#### REQUIRED WORK:
Go through the material line by line. Say how many lines contain the word "number", and give nothing more.
=====
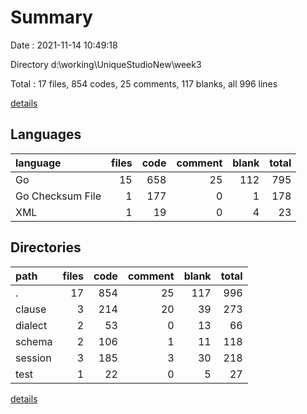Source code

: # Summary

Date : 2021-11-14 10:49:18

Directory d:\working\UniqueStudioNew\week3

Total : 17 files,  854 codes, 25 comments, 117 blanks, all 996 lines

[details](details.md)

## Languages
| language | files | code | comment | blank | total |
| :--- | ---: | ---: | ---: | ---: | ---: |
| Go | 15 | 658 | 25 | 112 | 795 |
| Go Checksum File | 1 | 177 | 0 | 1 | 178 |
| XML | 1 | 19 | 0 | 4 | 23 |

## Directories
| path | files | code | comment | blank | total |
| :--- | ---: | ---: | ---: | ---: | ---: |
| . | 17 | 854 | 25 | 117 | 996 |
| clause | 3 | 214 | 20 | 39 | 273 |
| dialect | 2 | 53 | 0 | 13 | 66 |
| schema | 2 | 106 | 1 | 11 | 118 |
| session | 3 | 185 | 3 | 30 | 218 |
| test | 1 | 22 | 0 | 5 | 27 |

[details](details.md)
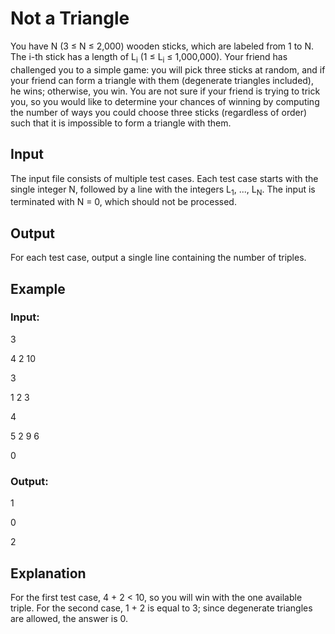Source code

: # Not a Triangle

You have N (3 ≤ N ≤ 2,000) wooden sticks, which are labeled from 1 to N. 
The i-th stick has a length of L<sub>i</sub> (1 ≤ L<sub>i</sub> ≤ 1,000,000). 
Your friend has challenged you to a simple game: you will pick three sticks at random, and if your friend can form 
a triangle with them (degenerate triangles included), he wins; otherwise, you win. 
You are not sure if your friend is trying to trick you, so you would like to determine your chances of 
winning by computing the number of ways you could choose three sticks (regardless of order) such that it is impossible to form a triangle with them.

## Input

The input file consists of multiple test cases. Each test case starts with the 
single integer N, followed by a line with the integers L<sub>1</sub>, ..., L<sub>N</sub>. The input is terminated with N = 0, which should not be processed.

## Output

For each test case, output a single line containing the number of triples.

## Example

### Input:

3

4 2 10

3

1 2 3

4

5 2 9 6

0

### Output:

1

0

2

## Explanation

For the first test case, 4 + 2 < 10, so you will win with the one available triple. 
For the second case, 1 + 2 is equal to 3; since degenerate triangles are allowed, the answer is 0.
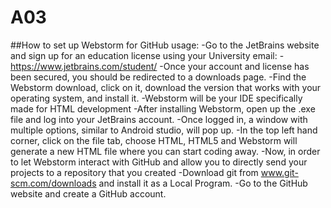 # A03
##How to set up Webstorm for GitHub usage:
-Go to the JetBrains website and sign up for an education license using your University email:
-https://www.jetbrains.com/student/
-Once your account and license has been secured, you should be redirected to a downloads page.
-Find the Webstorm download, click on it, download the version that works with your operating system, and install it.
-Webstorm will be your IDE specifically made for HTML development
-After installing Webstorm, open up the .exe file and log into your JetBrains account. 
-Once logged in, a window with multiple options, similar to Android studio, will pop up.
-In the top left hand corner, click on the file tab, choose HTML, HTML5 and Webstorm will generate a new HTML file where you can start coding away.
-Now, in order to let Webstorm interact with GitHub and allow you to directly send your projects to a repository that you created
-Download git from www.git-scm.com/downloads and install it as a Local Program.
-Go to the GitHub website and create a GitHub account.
=====
#### YOUR SOLUTION:
2